(Recorded data)
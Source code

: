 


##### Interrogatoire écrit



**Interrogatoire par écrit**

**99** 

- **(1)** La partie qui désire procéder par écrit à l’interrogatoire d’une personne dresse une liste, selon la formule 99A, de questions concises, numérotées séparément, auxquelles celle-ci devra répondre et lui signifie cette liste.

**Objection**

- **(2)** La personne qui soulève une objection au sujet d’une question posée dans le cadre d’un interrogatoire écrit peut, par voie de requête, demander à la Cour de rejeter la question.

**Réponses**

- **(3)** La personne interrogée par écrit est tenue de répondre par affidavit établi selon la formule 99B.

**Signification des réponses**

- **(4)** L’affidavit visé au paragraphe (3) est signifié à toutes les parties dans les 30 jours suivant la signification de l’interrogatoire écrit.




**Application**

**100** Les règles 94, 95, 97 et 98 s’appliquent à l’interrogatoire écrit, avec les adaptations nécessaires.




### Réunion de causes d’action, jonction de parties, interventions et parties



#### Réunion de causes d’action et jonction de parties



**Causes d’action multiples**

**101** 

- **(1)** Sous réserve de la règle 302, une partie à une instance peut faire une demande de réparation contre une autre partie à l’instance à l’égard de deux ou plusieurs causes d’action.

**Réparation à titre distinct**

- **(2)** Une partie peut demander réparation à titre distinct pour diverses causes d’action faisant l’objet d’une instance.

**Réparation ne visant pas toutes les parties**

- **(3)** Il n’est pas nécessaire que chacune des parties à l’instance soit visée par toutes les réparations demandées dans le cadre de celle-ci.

(What needs to be done)
Could you return all lines from the records that include the word "peut"?

(Reply to the task)
- **(2)** La personne qui soulève une objection au sujet d’une question posée dans le cadre d’un interrogatoire écrit peut, par voie de requête, demander à la Cour de rejeter la question.
- **(1)** Sous réserve de la règle 302, une partie à une instance peut faire une demande de réparation contre une autre partie à l’instance à l’égard de deux ou plusieurs causes d’action.
- **(2)** Une partie peut demander réparation à titre distinct pour diverses causes d’action faisant l’objet d’une instance.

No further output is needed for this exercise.